**EXERCISE:** Establish how many lines below contain the string "documentclass". Respond with that number alone.

━━━━━ GIVEN DATA ━━━━━

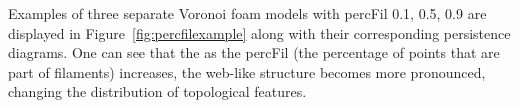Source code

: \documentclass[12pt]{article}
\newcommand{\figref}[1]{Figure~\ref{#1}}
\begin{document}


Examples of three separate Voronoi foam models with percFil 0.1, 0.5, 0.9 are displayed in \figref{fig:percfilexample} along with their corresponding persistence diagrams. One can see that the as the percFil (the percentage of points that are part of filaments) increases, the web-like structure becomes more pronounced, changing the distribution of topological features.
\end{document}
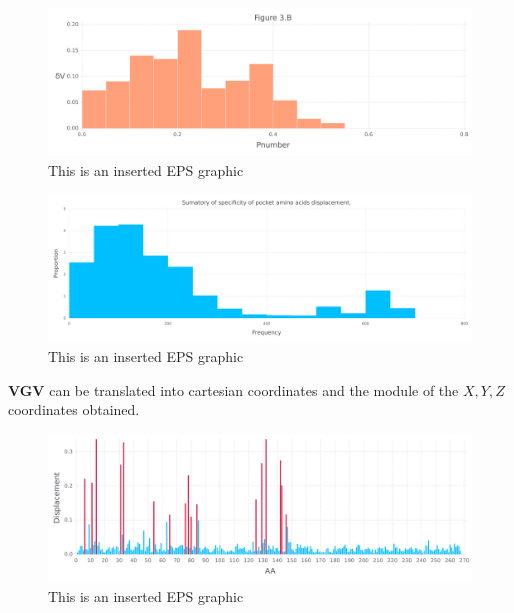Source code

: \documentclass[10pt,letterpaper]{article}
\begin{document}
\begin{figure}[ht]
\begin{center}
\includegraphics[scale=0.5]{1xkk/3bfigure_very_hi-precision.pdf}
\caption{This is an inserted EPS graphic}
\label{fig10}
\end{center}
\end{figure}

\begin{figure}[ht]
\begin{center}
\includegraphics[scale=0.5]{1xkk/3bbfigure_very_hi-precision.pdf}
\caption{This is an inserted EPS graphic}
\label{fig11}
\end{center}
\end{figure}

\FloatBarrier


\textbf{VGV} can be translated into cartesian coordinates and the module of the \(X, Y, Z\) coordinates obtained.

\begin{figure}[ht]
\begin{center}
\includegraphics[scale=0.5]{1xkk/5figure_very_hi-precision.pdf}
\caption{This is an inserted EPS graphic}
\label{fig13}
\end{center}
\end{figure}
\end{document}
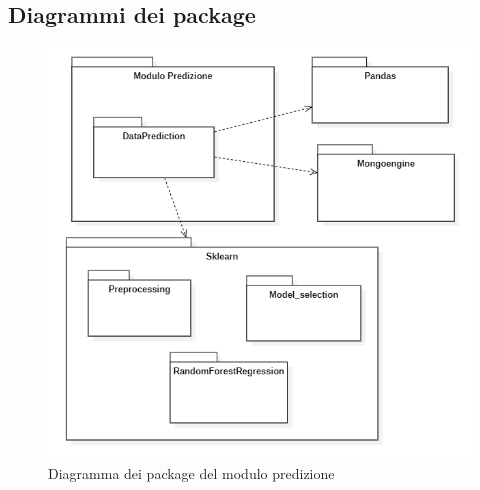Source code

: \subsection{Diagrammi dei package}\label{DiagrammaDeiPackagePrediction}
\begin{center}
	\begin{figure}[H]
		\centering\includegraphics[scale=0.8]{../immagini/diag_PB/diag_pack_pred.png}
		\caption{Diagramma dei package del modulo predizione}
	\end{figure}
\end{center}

━━━━━
━━━━━ GIVEN DATA ━━━━━

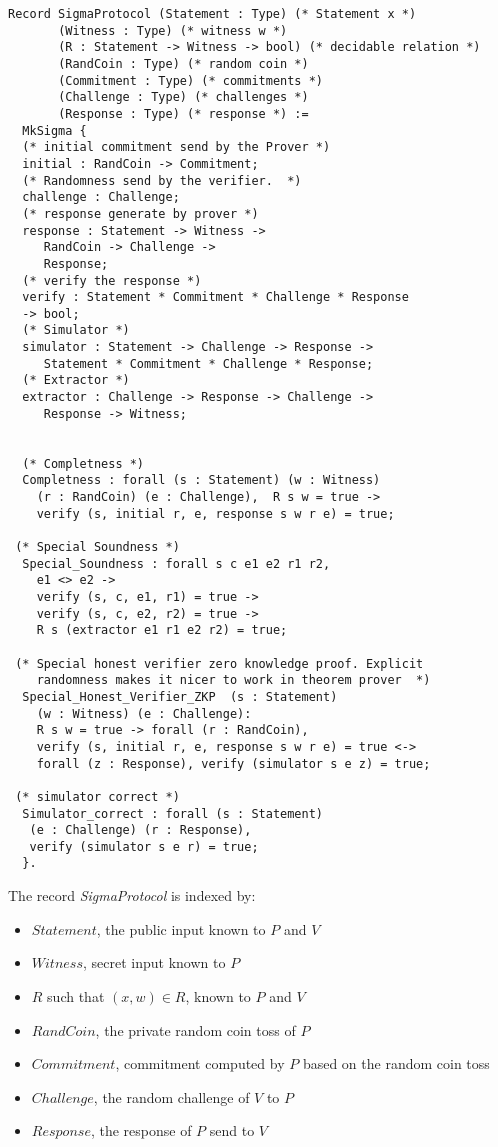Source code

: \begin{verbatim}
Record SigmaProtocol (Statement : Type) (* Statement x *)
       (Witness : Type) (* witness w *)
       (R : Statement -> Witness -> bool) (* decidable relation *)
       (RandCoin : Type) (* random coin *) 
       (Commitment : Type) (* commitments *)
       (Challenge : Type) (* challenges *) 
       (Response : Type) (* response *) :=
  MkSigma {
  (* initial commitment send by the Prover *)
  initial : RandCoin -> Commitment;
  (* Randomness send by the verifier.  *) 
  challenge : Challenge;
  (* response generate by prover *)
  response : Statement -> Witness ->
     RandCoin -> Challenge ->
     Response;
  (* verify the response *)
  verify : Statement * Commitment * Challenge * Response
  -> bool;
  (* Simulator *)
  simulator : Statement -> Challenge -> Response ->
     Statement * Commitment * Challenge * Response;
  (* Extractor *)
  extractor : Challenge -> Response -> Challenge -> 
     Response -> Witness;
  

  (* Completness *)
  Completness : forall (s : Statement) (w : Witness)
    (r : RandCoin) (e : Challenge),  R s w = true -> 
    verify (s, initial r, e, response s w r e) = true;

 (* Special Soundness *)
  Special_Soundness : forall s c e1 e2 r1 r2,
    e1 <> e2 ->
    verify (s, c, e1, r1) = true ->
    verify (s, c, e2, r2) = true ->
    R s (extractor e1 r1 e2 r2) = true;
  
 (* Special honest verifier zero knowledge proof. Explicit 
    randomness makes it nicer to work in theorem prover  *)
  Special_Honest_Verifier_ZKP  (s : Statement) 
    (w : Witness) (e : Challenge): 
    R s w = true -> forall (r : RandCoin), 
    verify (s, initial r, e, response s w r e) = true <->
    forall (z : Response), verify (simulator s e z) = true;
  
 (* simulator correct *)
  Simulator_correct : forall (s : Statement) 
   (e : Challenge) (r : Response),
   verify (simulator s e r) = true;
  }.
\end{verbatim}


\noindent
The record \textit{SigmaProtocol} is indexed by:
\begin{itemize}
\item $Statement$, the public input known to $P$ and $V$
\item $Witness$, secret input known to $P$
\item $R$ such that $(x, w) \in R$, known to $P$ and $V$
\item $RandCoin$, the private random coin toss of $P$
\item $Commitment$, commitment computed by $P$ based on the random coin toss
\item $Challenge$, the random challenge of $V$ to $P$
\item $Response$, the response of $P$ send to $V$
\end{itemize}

━━━━━
━━━━━ GIVEN DATA ━━━━━

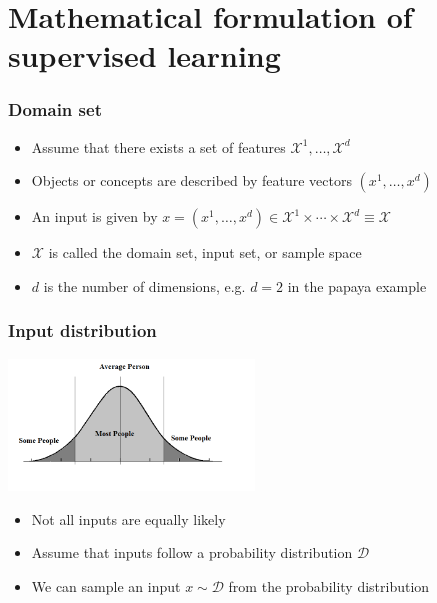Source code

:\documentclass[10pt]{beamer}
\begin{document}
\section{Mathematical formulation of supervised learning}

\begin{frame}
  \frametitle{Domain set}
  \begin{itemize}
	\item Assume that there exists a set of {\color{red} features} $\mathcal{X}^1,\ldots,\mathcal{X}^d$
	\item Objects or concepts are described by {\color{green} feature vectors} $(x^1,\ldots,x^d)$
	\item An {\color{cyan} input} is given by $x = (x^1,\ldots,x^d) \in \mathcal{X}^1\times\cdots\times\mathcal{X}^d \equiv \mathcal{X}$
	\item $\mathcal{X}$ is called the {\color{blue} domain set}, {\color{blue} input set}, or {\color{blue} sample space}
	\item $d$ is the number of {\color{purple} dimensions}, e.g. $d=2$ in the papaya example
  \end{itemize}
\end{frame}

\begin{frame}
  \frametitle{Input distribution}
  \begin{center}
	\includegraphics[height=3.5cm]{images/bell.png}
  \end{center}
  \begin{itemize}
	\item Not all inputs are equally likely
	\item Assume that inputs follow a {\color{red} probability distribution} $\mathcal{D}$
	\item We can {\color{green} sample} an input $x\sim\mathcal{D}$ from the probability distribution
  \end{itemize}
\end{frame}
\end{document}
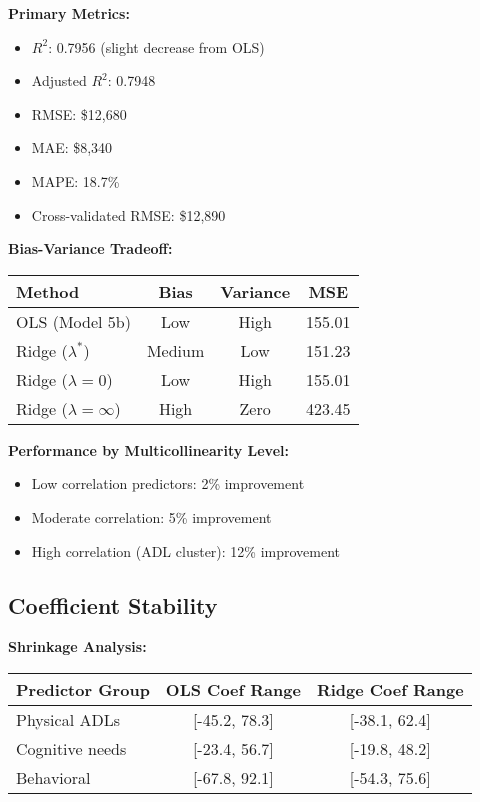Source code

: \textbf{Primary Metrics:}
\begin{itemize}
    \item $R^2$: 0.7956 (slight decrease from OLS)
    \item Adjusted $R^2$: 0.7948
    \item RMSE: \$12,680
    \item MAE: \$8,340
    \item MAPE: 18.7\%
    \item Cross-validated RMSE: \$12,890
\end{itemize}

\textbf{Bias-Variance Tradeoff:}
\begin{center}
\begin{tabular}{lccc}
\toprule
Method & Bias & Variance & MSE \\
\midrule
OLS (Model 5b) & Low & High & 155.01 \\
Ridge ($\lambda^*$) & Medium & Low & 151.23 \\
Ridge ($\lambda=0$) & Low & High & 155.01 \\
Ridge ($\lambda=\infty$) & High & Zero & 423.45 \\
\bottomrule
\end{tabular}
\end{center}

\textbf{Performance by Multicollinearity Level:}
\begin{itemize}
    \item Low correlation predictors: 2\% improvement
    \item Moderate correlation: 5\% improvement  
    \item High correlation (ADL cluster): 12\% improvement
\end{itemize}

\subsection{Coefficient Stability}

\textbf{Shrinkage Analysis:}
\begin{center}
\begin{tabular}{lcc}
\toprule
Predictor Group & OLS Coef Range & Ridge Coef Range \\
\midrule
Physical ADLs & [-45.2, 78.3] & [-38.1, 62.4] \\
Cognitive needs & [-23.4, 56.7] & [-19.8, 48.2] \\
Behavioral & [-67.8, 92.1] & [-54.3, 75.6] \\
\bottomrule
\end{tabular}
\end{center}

━━━━━

**SOLVED EXERCISE:** 3